Metastatic cancer causes over 90% of cancer deaths. Yet it is estimated that less than 5% of cancer funding focuses on metastasis.
The complex, evolving nature of metastatic cancer cells, drives part of this lack of funding. Metastatic cells acquire and continually evolve characteristics they didn’t have before, allowing them to multiply, travel and set up camp in other parts of our body.
They are adaptive in breaking through, and sometimes even co-opting, our body’s many defensive systems in their quest to grow and travel. Some will move in clusters, like a pack of teenagers, while some prefer to act alone. Others act like Houdini – able to squeeze through small spaces. Then there are the Star Trek-like cells that pass through other cells, beaming themselves from one location to another.
What’s even more frightening is a tumor smaller than a pencil’s eraser will shed 1-4 million cells into our body every day, leading some to believe that once the horse is out of the barn, it’s virtually impossible to control it.
Fortunately, Dr. Welch and other dedicated researchers don’t believe that!
Scientists estimate that less than 0.01% of cancer cells become metastatic. So millions of cancer cells invade and get into our blood stream. BUT few survive!
The hallmarks of metastatic cells are their ability to:
-Invade the body (i.e., break away from the original tumor site(s), like the breast),
-Survive (i.e., avoid being killed by our body’s own natural defense systems and manmade treatments, and find resources to fuel its growth),
-Establish “camp” in other parts of the body, AND
-Colonize (i.e., grow a family of like-minded tumor cells that take over the “campsite(s)”, often in our bones, liver, brain, etc.).
The “good news” is that metastatic cancer cells have to be able to do ALL four, and that’s not easy.
Some genes have been found that promote, or won’t suppress, metastatic breast cancer. Research is also looking for genes that will stop or halt cancer. For a cell to metastasize, all the critical genes must be present and their “expression” (i.e., functioning with each other) coordinated. If we can knockout one of these key genes, it could halt metastasis’ deadly threat.
Dr. Welch’s research, funded in part by Komen, is exploring two excitingly hopeful avenues to halt metastasis and discover information to more precisely identify whose tumors and genetic factors put them at high risk for metastasis. His research is focusing on:
-A gene (KISS1) that research indicates can block a tumor cell’s ability to “colonize.”
-Mitochondria (the structures within our cells that convert energy from food into a form cells can use to function and grow) and their role in enabling a cell’s metastasis. This could potentially identify who is predisposed to developing metastatic cancer.
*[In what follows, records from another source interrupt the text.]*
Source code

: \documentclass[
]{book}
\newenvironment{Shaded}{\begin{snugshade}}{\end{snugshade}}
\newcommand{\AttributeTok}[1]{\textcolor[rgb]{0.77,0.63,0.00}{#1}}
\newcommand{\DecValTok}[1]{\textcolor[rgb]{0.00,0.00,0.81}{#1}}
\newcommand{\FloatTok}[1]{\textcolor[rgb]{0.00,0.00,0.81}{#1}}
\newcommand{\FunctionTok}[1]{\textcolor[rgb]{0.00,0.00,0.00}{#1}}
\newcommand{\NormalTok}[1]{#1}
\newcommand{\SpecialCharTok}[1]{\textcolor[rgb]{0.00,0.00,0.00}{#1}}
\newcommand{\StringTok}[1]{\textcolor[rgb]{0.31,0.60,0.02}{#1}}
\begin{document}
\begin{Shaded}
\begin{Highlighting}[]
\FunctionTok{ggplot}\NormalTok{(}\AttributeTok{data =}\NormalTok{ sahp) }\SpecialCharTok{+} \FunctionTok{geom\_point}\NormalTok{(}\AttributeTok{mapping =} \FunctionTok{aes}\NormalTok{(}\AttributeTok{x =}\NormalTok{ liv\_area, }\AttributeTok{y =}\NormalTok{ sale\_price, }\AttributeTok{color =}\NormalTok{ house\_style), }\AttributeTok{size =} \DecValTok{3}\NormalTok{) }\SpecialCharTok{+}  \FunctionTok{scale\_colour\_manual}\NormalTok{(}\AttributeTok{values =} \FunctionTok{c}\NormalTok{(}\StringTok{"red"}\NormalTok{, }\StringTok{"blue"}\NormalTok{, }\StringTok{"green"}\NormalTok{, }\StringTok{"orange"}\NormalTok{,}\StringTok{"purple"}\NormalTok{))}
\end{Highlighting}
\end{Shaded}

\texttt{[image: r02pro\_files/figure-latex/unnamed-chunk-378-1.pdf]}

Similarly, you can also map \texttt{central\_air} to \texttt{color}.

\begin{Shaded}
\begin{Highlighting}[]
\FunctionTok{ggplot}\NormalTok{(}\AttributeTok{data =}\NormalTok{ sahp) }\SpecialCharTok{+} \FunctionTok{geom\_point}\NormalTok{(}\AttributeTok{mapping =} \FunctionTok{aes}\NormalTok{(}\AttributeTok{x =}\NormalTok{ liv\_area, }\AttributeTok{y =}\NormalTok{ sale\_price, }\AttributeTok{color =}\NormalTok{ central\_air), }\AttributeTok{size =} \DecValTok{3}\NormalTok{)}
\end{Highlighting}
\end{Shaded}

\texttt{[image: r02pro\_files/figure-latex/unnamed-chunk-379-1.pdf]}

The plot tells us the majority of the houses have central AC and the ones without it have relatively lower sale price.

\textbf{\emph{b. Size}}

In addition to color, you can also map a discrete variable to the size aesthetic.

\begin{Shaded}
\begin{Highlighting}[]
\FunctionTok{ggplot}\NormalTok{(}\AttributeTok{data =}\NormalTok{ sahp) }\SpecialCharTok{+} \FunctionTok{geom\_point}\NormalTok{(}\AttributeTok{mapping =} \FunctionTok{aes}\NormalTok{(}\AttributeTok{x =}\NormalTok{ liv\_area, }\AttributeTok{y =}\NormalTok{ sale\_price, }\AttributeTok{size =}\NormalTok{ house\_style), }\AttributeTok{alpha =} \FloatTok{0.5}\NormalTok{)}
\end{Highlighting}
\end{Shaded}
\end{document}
As Dr. Welch continues his important contributions to solving one of the most difficult puzzles in breast cancer, there are ways we can all take steps toward a future without breast cancer:
-Increase awareness and understanding about metastatic breast cancer.
-Invest in research to end metastatic cancer’s death toll. Komen has invested more than $91 million since 2006
-Collaborate with other organizations to ask the hard questions. Komen is proud to be a founding member of the Metastatic Breast Cancer Alliance – a group of 19 non-profit organizations and five pharmaceutical industry partners with the vision of transforming and improving the lives of women and men living with metastatic breast cancer.
Across the country, local programs funded by events like your local Race for the Cure, are helping women and men living with metastatic breast cancer – offering financial assistance, access to resources and, sometimes most importantly, support.
As a member of Komen’s Scientific Advisory Board, the Komen Advocates in Science Steering Committee, a long-time, passionate breast cancer advocate and a survivor, I am excited to be a part of an organization committed to ending ALL breast cancer. Komen will not shy away from this complicated question. For the sake of those living with metastatic disease and everyone who has ever been touched by breast cancer, please join us in our mission to end this disease once and for all!